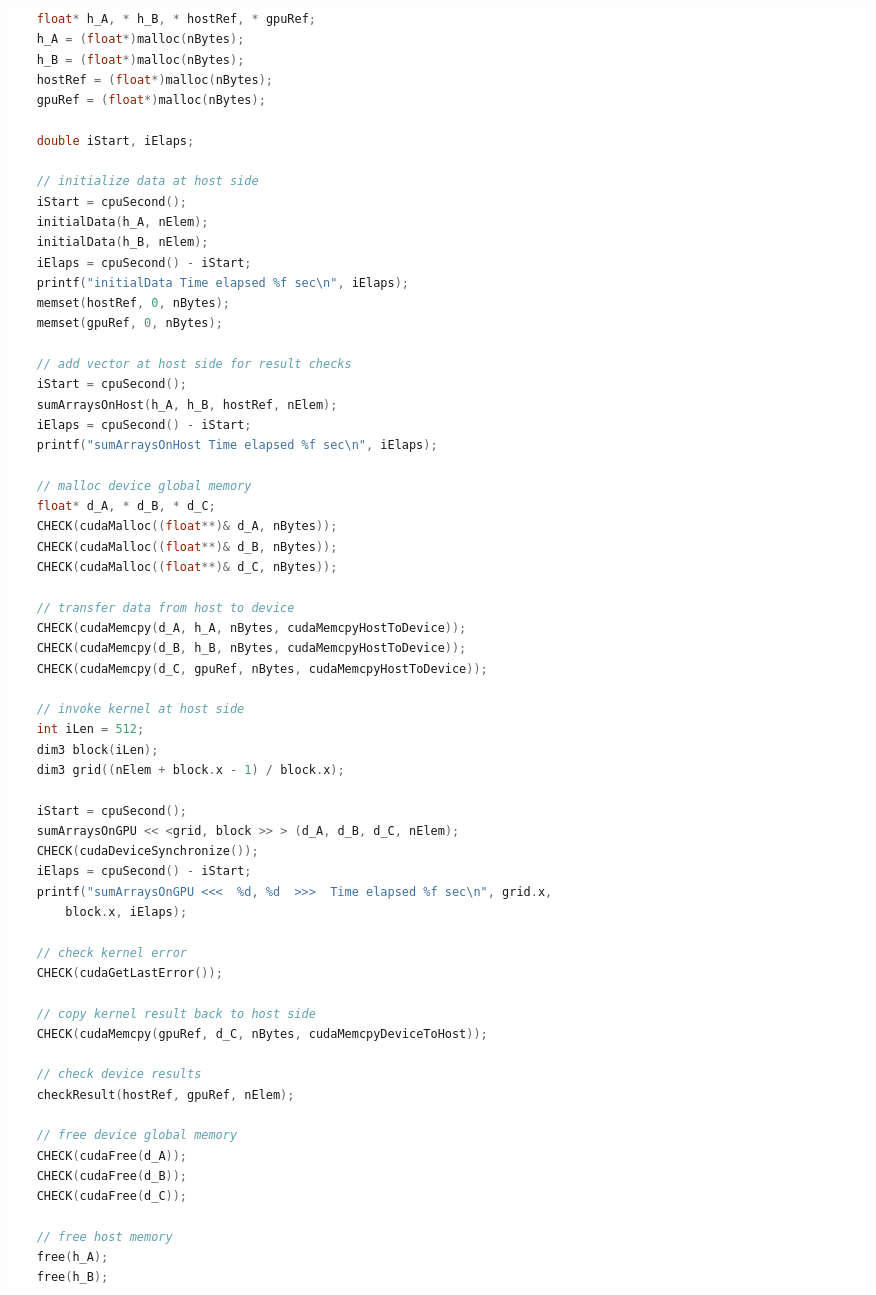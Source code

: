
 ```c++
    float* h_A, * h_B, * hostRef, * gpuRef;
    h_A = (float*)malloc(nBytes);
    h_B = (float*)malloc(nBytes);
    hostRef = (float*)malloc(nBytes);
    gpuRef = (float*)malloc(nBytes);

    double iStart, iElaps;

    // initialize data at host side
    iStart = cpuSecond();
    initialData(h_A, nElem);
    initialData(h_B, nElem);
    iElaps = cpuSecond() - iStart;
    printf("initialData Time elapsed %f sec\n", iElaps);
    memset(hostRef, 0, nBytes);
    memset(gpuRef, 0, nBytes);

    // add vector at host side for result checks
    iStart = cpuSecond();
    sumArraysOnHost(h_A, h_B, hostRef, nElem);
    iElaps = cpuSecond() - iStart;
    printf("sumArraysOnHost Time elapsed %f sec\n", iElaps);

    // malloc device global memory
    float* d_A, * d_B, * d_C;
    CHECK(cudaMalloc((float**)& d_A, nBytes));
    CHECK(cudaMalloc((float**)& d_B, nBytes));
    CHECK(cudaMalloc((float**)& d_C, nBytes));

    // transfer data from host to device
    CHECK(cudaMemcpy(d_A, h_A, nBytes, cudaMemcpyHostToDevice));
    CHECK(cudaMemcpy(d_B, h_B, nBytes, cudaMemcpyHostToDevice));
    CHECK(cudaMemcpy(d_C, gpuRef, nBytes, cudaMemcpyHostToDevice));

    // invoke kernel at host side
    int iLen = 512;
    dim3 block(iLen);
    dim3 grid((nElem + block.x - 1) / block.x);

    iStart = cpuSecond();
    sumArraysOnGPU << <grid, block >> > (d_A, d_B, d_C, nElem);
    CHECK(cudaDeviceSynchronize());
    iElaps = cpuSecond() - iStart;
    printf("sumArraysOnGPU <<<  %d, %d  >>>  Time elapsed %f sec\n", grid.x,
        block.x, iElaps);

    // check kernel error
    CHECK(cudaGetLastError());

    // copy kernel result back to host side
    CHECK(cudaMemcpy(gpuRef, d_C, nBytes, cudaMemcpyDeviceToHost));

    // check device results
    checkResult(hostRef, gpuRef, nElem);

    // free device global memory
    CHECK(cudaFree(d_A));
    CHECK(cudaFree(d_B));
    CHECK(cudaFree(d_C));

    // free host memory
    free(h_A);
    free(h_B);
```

————————

EXERCISE INSTRUCTIONS:
Set down the entries exactly as they appear, with every picture left out.

EXPECTED ANSWER:
Source code

:
 ```c++
    float* h_A, * h_B, * hostRef, * gpuRef;
    h_A = (float*)malloc(nBytes);
    h_B = (float*)malloc(nBytes);
    hostRef = (float*)malloc(nBytes);
    gpuRef = (float*)malloc(nBytes);

    double iStart, iElaps;

    // initialize data at host side
    iStart = cpuSecond();
    initialData(h_A, nElem);
    initialData(h_B, nElem);
    iElaps = cpuSecond() - iStart;
    printf("initialData Time elapsed %f sec\n", iElaps);
    memset(hostRef, 0, nBytes);
    memset(gpuRef, 0, nBytes);

    // add vector at host side for result checks
    iStart = cpuSecond();
    sumArraysOnHost(h_A, h_B, hostRef, nElem);
    iElaps = cpuSecond() - iStart;
    printf("sumArraysOnHost Time elapsed %f sec\n", iElaps);

    // malloc device global memory
    float* d_A, * d_B, * d_C;
    CHECK(cudaMalloc((float**)& d_A, nBytes));
    CHECK(cudaMalloc((float**)& d_B, nBytes));
    CHECK(cudaMalloc((float**)& d_C, nBytes));

    // transfer data from host to device
    CHECK(cudaMemcpy(d_A, h_A, nBytes, cudaMemcpyHostToDevice));
    CHECK(cudaMemcpy(d_B, h_B, nBytes, cudaMemcpyHostToDevice));
    CHECK(cudaMemcpy(d_C, gpuRef, nBytes, cudaMemcpyHostToDevice));

    // invoke kernel at host side
    int iLen = 512;
    dim3 block(iLen);
    dim3 grid((nElem + block.x - 1) / block.x);

    iStart = cpuSecond();
    sumArraysOnGPU << <grid, block >> > (d_A, d_B, d_C, nElem);
    CHECK(cudaDeviceSynchronize());
    iElaps = cpuSecond() - iStart;
    printf("sumArraysOnGPU <<<  %d, %d  >>>  Time elapsed %f sec\n", grid.x,
        block.x, iElaps);

    // check kernel error
    CHECK(cudaGetLastError());

    // copy kernel result back to host side
    CHECK(cudaMemcpy(gpuRef, d_C, nBytes, cudaMemcpyDeviceToHost));

    // check device results
    checkResult(hostRef, gpuRef, nElem);

    // free device global memory
    CHECK(cudaFree(d_A));
    CHECK(cudaFree(d_B));
    CHECK(cudaFree(d_C));

    // free host memory
    free(h_A);
    free(h_B);
```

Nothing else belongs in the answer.